Looking through the records that follow, determine how many lines contain "Azure" and reply with that number alone.

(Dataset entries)
————————
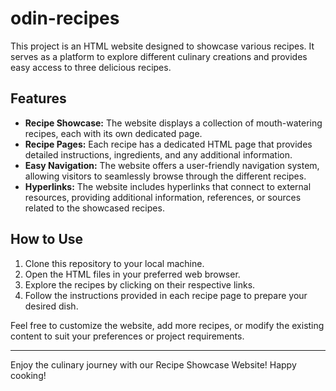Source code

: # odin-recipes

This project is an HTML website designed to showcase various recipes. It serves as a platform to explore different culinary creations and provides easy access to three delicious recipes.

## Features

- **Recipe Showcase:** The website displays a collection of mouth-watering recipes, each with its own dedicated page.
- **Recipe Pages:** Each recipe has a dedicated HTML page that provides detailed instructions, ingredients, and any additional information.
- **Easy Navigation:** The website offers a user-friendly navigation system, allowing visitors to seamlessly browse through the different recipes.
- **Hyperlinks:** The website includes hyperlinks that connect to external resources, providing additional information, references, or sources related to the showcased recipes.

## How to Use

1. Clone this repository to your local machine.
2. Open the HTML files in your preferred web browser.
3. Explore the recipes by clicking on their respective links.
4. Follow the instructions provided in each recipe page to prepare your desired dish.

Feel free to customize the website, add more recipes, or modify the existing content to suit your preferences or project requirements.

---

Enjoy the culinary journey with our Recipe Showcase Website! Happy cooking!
————————
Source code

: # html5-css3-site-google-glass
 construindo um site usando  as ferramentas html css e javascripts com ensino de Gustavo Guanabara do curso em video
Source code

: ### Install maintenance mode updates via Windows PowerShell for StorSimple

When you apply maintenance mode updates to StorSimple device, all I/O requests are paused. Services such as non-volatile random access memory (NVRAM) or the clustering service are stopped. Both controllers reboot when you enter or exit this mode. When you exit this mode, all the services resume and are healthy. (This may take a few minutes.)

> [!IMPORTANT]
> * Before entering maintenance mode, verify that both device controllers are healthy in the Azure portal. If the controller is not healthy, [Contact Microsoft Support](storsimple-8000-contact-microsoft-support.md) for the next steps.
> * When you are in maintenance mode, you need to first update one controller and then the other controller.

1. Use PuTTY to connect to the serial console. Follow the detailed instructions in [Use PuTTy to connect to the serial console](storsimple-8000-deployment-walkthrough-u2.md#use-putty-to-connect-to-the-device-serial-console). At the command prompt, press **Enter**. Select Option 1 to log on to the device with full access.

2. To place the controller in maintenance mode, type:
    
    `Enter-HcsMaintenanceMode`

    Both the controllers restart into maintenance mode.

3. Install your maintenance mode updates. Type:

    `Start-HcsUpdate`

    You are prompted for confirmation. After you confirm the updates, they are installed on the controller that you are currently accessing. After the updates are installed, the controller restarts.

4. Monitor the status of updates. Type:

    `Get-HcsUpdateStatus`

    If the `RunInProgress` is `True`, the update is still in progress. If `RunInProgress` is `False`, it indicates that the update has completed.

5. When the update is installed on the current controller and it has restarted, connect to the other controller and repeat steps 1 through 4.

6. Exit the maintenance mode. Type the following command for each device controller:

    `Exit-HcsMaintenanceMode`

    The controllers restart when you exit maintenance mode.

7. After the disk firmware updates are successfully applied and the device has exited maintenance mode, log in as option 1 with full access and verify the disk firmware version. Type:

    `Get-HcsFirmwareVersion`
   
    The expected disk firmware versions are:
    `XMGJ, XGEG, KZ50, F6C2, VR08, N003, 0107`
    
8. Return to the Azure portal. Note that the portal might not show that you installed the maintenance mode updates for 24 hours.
————————
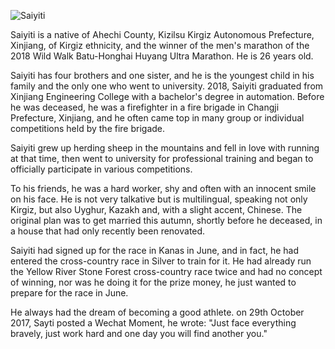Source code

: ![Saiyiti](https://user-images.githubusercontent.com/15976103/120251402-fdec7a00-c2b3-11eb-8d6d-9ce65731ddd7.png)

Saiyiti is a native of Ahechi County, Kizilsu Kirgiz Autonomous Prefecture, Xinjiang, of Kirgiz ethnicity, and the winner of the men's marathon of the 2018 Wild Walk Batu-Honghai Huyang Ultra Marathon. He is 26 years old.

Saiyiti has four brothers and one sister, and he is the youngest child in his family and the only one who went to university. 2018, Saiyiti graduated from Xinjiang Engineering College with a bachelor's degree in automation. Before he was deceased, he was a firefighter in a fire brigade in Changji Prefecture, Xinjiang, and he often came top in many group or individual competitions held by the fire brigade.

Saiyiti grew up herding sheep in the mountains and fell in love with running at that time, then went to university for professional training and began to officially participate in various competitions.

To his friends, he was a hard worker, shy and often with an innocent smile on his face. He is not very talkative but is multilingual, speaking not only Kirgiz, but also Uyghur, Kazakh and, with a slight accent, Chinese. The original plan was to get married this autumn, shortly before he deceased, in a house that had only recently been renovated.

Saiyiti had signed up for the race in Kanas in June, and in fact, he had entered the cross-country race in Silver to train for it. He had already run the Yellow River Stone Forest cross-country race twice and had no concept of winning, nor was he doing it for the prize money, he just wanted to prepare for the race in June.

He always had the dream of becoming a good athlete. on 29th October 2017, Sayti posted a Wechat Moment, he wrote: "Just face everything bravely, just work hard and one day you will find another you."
————————
Written answer = 2